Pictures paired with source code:
......

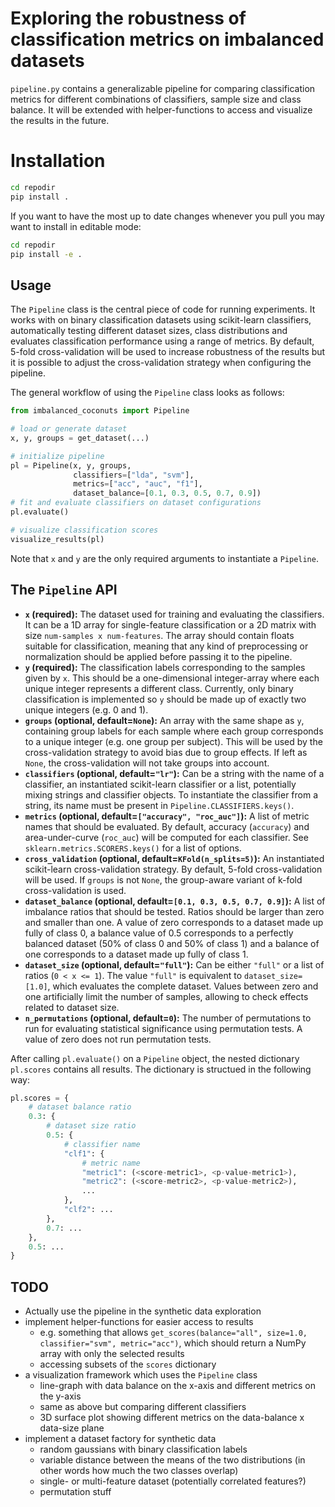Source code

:# Exploring the robustness of classification metrics on imbalanced datasets
`pipeline.py` contains a generalizable pipeline for comparing classification metrics for different combinations of classifiers, sample size and class balance. It will be extended with helper-functions to access and visualize the results in the future.

# Installation

```bash
cd repodir
pip install .
```

If you want to have the most up to date changes whenever you pull you may want to install in editable mode:

```bash
cd repodir
pip install -e .
```

## Usage
The `Pipeline` class is the central piece of code for running experiments. It works with on binary classification datasets using scikit-learn classifiers, automatically testing different dataset sizes, class distributions and evaluates classification performance using a range of metrics. By default, 5-fold cross-validation will be used to increase robustness of the results but it is possible to adjust the cross-validation strategy when configuring the pipeline.

The general workflow of using the `Pipeline` class looks as follows:
```python
from imbalanced_coconuts import Pipeline

# load or generate dataset
x, y, groups = get_dataset(...)

# initialize pipeline
pl = Pipeline(x, y, groups,
              classifiers=["lda", "svm"],
              metrics=["acc", "auc", "f1"],
              dataset_balance=[0.1, 0.3, 0.5, 0.7, 0.9])
# fit and evaluate classifiers on dataset configurations
pl.evaluate()

# visualize classification scores
visualize_results(pl)
```
Note that `x` and `y` are the only required arguments to instantiate a `Pipeline`.

## The `Pipeline` API
- **`x` (required):** The dataset used for training and evaluating the classifiers. It can be a 1D array for single-feature classification or a 2D matrix with size `num-samples x num-features`. The array should contain floats suitable for classification, meaning that any kind of preprocessing or normalization should be applied before passing it to the pipeline.
- **`y` (required):** The classification labels corresponding to the samples given by `x`. This should be a one-dimensional integer-array where each unique integer represents a different class. Currently, only binary classification is implemented so `y` should be made up of exactly two unique integers (e.g. 0 and 1).
- **`groups` (optional, default=`None`):** An array with the same shape as `y`, containing group labels for each sample where each group corresponds to a unique integer (e.g. one group per subject). This will be used by the cross-validation strategy to avoid bias due to group effects. If left as `None`, the cross-validation will not take groups into account.
- **`classifiers` (optional, default=`"lr"`):** Can be a string with the name of a classifier, an instantiated scikit-learn classifier or a list, potentially mixing strings and classifier objects. To instantiate the classifier from a string, its name must be present in `Pipeline.CLASSIFIERS.keys()`.
- **`metrics` (optional, default=`["accuracy", "roc_auc"]`):** A list of metric names that should be evaluated. By default, accuracy (`accuracy`) and area-under-curve (`roc_auc`) will be computed for each classifier. See `sklearn.metrics.SCORERS.keys()` for a list of options.
- **`cross_validation` (optional, default=`KFold(n_splits=5)`):** An instantiated scikit-learn cross-validation strategy. By default, 5-fold cross-validation will be used. If `groups` is not `None`, the group-aware variant of k-fold cross-validation is used.
- **`dataset_balance` (optional, default=`[0.1, 0.3, 0.5, 0.7, 0.9]`):** A list of imbalance ratios that should be tested. Ratios should be larger than zero and smaller than one. A value of zero corresponds to a dataset made up fully of class 0, a balance value of 0.5 corresponds to a perfectly balanced dataset (50% of class 0 and 50% of class 1) and a balance of one corresponds to a dataset made up fully of class 1.
- **`dataset_size` (optional, default=`"full"`):** Can be either `"full"` or a list of ratios (`0 < x <= 1`). The value `"full"` is equivalent to `dataset_size=[1.0]`, which evaluates the complete dataset. Values between zero and one artificially limit the number of samples, allowing to check effects related to dataset size.
- **`n_permutations` (optional, default=`0`):** The number of permutations to run for evaluating statistical significance using permutation tests. A value of zero does not run permutation tests.

After calling `pl.evaluate()` on a `Pipeline` object, the nested dictionary `pl.scores` contains all results. The dictionary is structued in the following way:
```python
pl.scores = {
    # dataset balance ratio
    0.3: {
        # dataset size ratio
        0.5: {
            # classifier name
            "clf1": {
                # metric name
                "metric1": (<score-metric1>, <p-value-metric1>),
                "metric2": (<score-metric2>, <p-value-metric2>),
                ...
            },
            "clf2": ...
        },
        0.7: ...
    },
    0.5: ...
}
```

## TODO
- Actually use the pipeline in the synthetic data exploration
- implement helper-functions for easier access to results
    - e.g. something that allows `get_scores(balance="all", size=1.0, classifier="svm", metric="acc")`, which should return a NumPy array with only the selected results
    - accessing subsets of the `scores` dictionary
- a visualization framework which uses the `Pipeline` class
    - line-graph with data balance on the x-axis and different metrics on the y-axis
    - same as above but comparing different classifiers
    - 3D surface plot showing different metrics on the data-balance x data-size plane
- implement a dataset factory for synthetic data
    - random gaussians with binary classification labels
    - variable distance between the means of the two distributions (in other words how much the two classes overlap)
    - single- or multi-feature dataset (potentially correlated features?)
    - permutation stuff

......

**ACTIVITY**
All the lines above should be reproduced exactly, and none of the pictures.

**WRITTEN SOLUTION**
Source code

:# Exploring the robustness of classification metrics on imbalanced datasets
`pipeline.py` contains a generalizable pipeline for comparing classification metrics for different combinations of classifiers, sample size and class balance. It will be extended with helper-functions to access and visualize the results in the future.

# Installation

```bash
cd repodir
pip install .
```

If you want to have the most up to date changes whenever you pull you may want to install in editable mode:

```bash
cd repodir
pip install -e .
```

## Usage
The `Pipeline` class is the central piece of code for running experiments. It works with on binary classification datasets using scikit-learn classifiers, automatically testing different dataset sizes, class distributions and evaluates classification performance using a range of metrics. By default, 5-fold cross-validation will be used to increase robustness of the results but it is possible to adjust the cross-validation strategy when configuring the pipeline.

The general workflow of using the `Pipeline` class looks as follows:
```python
from imbalanced_coconuts import Pipeline

# load or generate dataset
x, y, groups = get_dataset(...)

# initialize pipeline
pl = Pipeline(x, y, groups,
              classifiers=["lda", "svm"],
              metrics=["acc", "auc", "f1"],
              dataset_balance=[0.1, 0.3, 0.5, 0.7, 0.9])
# fit and evaluate classifiers on dataset configurations
pl.evaluate()

# visualize classification scores
visualize_results(pl)
```
Note that `x` and `y` are the only required arguments to instantiate a `Pipeline`.

## The `Pipeline` API
- **`x` (required):** The dataset used for training and evaluating the classifiers. It can be a 1D array for single-feature classification or a 2D matrix with size `num-samples x num-features`. The array should contain floats suitable for classification, meaning that any kind of preprocessing or normalization should be applied before passing it to the pipeline.
- **`y` (required):** The classification labels corresponding to the samples given by `x`. This should be a one-dimensional integer-array where each unique integer represents a different class. Currently, only binary classification is implemented so `y` should be made up of exactly two unique integers (e.g. 0 and 1).
- **`groups` (optional, default=`None`):** An array with the same shape as `y`, containing group labels for each sample where each group corresponds to a unique integer (e.g. one group per subject). This will be used by the cross-validation strategy to avoid bias due to group effects. If left as `None`, the cross-validation will not take groups into account.
- **`classifiers` (optional, default=`"lr"`):** Can be a string with the name of a classifier, an instantiated scikit-learn classifier or a list, potentially mixing strings and classifier objects. To instantiate the classifier from a string, its name must be present in `Pipeline.CLASSIFIERS.keys()`.
- **`metrics` (optional, default=`["accuracy", "roc_auc"]`):** A list of metric names that should be evaluated. By default, accuracy (`accuracy`) and area-under-curve (`roc_auc`) will be computed for each classifier. See `sklearn.metrics.SCORERS.keys()` for a list of options.
- **`cross_validation` (optional, default=`KFold(n_splits=5)`):** An instantiated scikit-learn cross-validation strategy. By default, 5-fold cross-validation will be used. If `groups` is not `None`, the group-aware variant of k-fold cross-validation is used.
- **`dataset_balance` (optional, default=`[0.1, 0.3, 0.5, 0.7, 0.9]`):** A list of imbalance ratios that should be tested. Ratios should be larger than zero and smaller than one. A value of zero corresponds to a dataset made up fully of class 0, a balance value of 0.5 corresponds to a perfectly balanced dataset (50% of class 0 and 50% of class 1) and a balance of one corresponds to a dataset made up fully of class 1.
- **`dataset_size` (optional, default=`"full"`):** Can be either `"full"` or a list of ratios (`0 < x <= 1`). The value `"full"` is equivalent to `dataset_size=[1.0]`, which evaluates the complete dataset. Values between zero and one artificially limit the number of samples, allowing to check effects related to dataset size.
- **`n_permutations` (optional, default=`0`):** The number of permutations to run for evaluating statistical significance using permutation tests. A value of zero does not run permutation tests.

After calling `pl.evaluate()` on a `Pipeline` object, the nested dictionary `pl.scores` contains all results. The dictionary is structued in the following way:
```python
pl.scores = {
    # dataset balance ratio
    0.3: {
        # dataset size ratio
        0.5: {
            # classifier name
            "clf1": {
                # metric name
                "metric1": (<score-metric1>, <p-value-metric1>),
                "metric2": (<score-metric2>, <p-value-metric2>),
                ...
            },
            "clf2": ...
        },
        0.7: ...
    },
    0.5: ...
}
```

## TODO
- Actually use the pipeline in the synthetic data exploration
- implement helper-functions for easier access to results
    - e.g. something that allows `get_scores(balance="all", size=1.0, classifier="svm", metric="acc")`, which should return a NumPy array with only the selected results
    - accessing subsets of the `scores` dictionary
- a visualization framework which uses the `Pipeline` class
    - line-graph with data balance on the x-axis and different metrics on the y-axis
    - same as above but comparing different classifiers
    - 3D surface plot showing different metrics on the data-balance x data-size plane
- implement a dataset factory for synthetic data
    - random gaussians with binary classification labels
    - variable distance between the means of the two distributions (in other words how much the two classes overlap)
    - single- or multi-feature dataset (potentially correlated features?)
    - permutation stuff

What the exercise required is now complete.